Task brief
Please return, exactly and only, the lines beginning at the top of the entries below and ending with the line containing "yaşanan ortadan kaldıracağız."; keep out the pictures.

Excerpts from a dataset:
= = = =

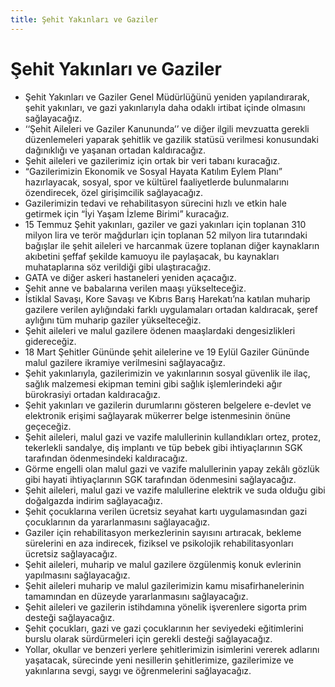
 ```yaml
---
title: Şehit Yakınları ve Gaziler
---
```


Şehit Yakınları ve Gaziler
===

* Şehit Yakınları ve Gaziler Genel Müdürlüğünü yeniden yapılandırarak, şehit yakınları, ve gazi yakınlarıyla daha odaklı irtibat içinde olmasını sağlayacağız.
* ‘‘Şehit Aileleri ve Gaziler Kanununda’’ ve diğer ilgili mevzuatta gerekli düzenlemeleri yaparak şehitlik ve gazilik statüsü verilmesi konusundaki dağınıklığı ve yaşanan ortadan kaldıracağız.
* Şehit aileleri ve gazilerimiz için ortak bir veri tabanı kuracağız.
* “Gazilerimizin Ekonomik ve Sosyal Hayata Katılım Eylem Planı” hazırlayacak, sosyal, spor ve kültürel faaliyetlerde bulunmalarını özendirecek, özel girişimcilik sağlayacağız.
* Gazilerimizin tedavi ve rehabilitasyon sürecini hızlı ve etkin hale getirmek için “İyi Yaşam İzleme Birimi” kuracağız.
* 15 Temmuz Şehit yakınları, gaziler ve gazi yakınları için toplanan 310 milyon lira ve terör mağdurları için toplanan 52 milyon lira tutarındaki bağışlar ile şehit aileleri ve harcanmak üzere toplanan diğer kaynakların akıbetini şeffaf şekilde kamuoyu ile paylaşacak, bu kaynakları muhataplarına söz verildiği gibi ulaştıracağız.
* GATA ve diğer askeri hastaneleri yeniden açacağız.
* Şehit anne ve babalarına verilen maaşı yükselteceğiz.
* İstiklal Savaşı, Kore Savaşı ve Kıbrıs Barış Harekatı’na katılan muharip gazilere verilen aylığındaki farklı uygulamaları ortadan kaldıracak, şeref aylığını tüm muharip gaziler yükselteceğiz.
* Şehit aileleri ve malul gazilere ödenen maaşlardaki dengesizlikleri gidereceğiz.
* 18 Mart Şehitler Gününde şehit ailelerine ve 19 Eylül Gaziler Gününde malul gazilere ikramiye verilmesini sağlayacağız.
* Şehit yakınlarıyla, gazilerimizin ve yakınlarının sosyal güvenlik ile ilaç, sağlık malzemesi ekipman temini gibi sağlık işlemlerindeki ağır bürokrasiyi ortadan kaldıracağız.
* Şehit yakınları ve gazilerin durumlarını gösteren belgelere e-devlet ve elektronik erişimi sağlayarak mükerrer belge istenmesinin önüne geçeceğiz.
* Şehit aileleri, malul gazi ve vazife malullerinin kullandıkları ortez, protez, tekerlekli sandalye, diş implantı ve tüp bebek gibi ihtiyaçlarının SGK tarafından ödenmesindeki kaldıracağız.
* Görme engelli olan malul gazi ve vazife malullerinin yapay zekâlı gözlük gibi hayati ihtiyaçlarının SGK tarafından ödenmesini sağlayacağız.
* Şehit aileleri, malul gazi ve vazife malullerine elektrik ve suda olduğu gibi doğalgazda indirim sağlayacağız.
* Şehit çocuklarına verilen ücretsiz seyahat kartı uygulamasından gazi çocuklarının da yararlanmasını sağlayacağız.
* Gaziler için rehabilitasyon merkezlerinin sayısını artıracak, bekleme sürelerini en aza indirecek, fiziksel ve psikolojik rehabilitasyonları ücretsiz sağlayacağız.
* Şehit aileleri, muharip ve malul gazilere özgülenmiş konuk evlerinin yapılmasını sağlayacağız.
* Şehit aileleri muharip ve malul gazilerimizin kamu misafirhanelerinin tamamından en düzeyde yararlanmasını sağlayacağız.
* Şehit aileleri ve gazilerin istihdamına yönelik işverenlere sigorta prim desteği sağlayacağız.
* Şehit çocukları, gazi ve gazi çocuklarının her seviyedeki eğitimlerini burslu olarak sürdürmeleri için gerekli desteği sağlayacağız.
* Yollar, okullar ve benzeri yerlere şehitlerimizin isimlerini vererek adlarını yaşatacak, sürecinde yeni nesillerin şehitlerimize, gazilerimize ve yakınlarına sevgi, saygı ve öğrenmelerini sağlayacağız.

= = = =

Answer section
 ```yaml
---
title: Şehit Yakınları ve Gaziler
---
```


Şehit Yakınları ve Gaziler
===

* Şehit Yakınları ve Gaziler Genel Müdürlüğünü yeniden yapılandırarak, şehit yakınları, ve gazi yakınlarıyla daha odaklı irtibat içinde olmasını sağlayacağız.
* ‘‘Şehit Aileleri ve Gaziler Kanununda’’ ve diğer ilgili mevzuatta gerekli düzenlemeleri yaparak şehitlik ve gazilik statüsü verilmesi konusundaki dağınıklığı ve yaşanan ortadan kaldıracağız.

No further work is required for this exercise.